CITY HALL — Calling Rikers Island a "dehumanizing environment," Mayor Bill de Blasio announced a series of fixes Thursday he said would change the atmosphere of "neglect" and reduce violence at the troubled jail.
Changes coming to the jail include separate housing units for both the most violent inmates and transgender inmates, hundreds of new cameras, a reduction in punitive segregation and millions more dollars to treat the 40 percent suffering from mental illness in the jail.
"In the past so many inmates ended their time at Rikers more broken then when they came in," the mayor said during an hourlong press conference with Department of Correction Commissioner Joseph Ponte.

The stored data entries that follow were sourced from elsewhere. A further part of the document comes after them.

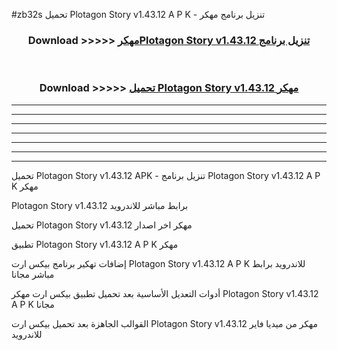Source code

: #zb32s تحميل Plotagon Story v1.43.12  A P K - تنزيل برنامج مهكر



<div align="center">
<h3>Download >>>>> <a href="https://runaway1.web.app/?sq=Plotagon Story v1.43.12 ">مهكرPlotagon Story v1.43.12  تنزيل برنامج</a></h3><br>

<h3>Download >>>>> <a href="https://runaway1.web.app/?sq=Plotagon Story v1.43.12 ">تحميل Plotagon Story v1.43.12  مهكر</a></h3>
</div>


----------------------------------------------------------

----------------------------------------------------------

----------------------------------------------------------

----------------------------------------------------------

----------------------------------------------------------

----------------------------------------------------------

----------------------------------------------------------

تحميل Plotagon Story v1.43.12  APK - تنزيل برنامج Plotagon Story v1.43.12  A P K مهكر

Plotagon Story v1.43.12  برابط مباشر للاندرويد

تحميل Plotagon Story v1.43.12  مهكر اخر اصدار

تطبيق Plotagon Story v1.43.12  A P K مهكر

إضافات تهكير برنامج بيكس ارت Plotagon Story v1.43.12  A P K للاندرويد برابط مباشر مجانا

أدوات التعديل الأساسية بعد تحميل تطبيق بيكس ارت مهكر Plotagon Story v1.43.12  A P K مجانا

القوالب الجاهزة بعد تحميل بيكس ارت Plotagon Story v1.43.12  مهكر من ميديا فاير للاندرويد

"The notion of rehabilitation and preventing repeat offenders got lost along the way in a system that is broken."
The problems at Rikers have been well documented in recent months.

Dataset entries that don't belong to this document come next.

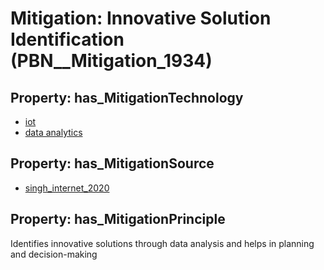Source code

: # Mitigation: __Innovative Solution Identification__ (PBN__Mitigation_1934)

## Property: has_MitigationTechnology

* [iot](../Technology/PBN__Technology_277)
* [data analytics](../Technology/PBN__Technology_1069)

## Property: has_MitigationSource

* [singh_internet_2020](../Article/PBN__Article_295)

## Property: has_MitigationPrinciple

Identifies innovative solutions through data analysis and helps in planning and decision-making

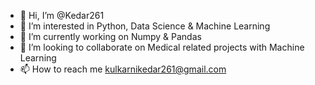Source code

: - 👋 Hi, I’m @Kedar261
- 👀 I’m interested in Python, Data Science & Machine Learning
- 🌱 I’m currently working on Numpy & Pandas
- 💞️ I’m looking to collaborate on Medical related projects with Machine Learning
- 📫 How to reach me kulkarnikedar261@gmail.com

<!---
Kedar261/Kedar261 is a ✨ special ✨ repository because its `README.md` (this file) appears on your GitHub profile.
You can click the Preview link to take a look at your changes.
--->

U.S. Attorney Preet Bharara said adolescents at the facility suffered a "systematic culture of violence" instituted by the guards who faced no discipline for the abuse they doled out.
A Department of Investigation report found that one of its undercover agents was able to smuggle weapons and drugs past checkpoints on six separate occasions.
The contract of a company providing healthcare for inmates on the island was renewed even after investigations following four deaths called on the provider to change its practices.
Another embarrassing report from Comptroller Scott Stringer found that violence at the jail was up despite increased spending and a reduction in inmate population.
De Blasio said the jail had an attitude that made the horrible conditions inevitable and indomitable.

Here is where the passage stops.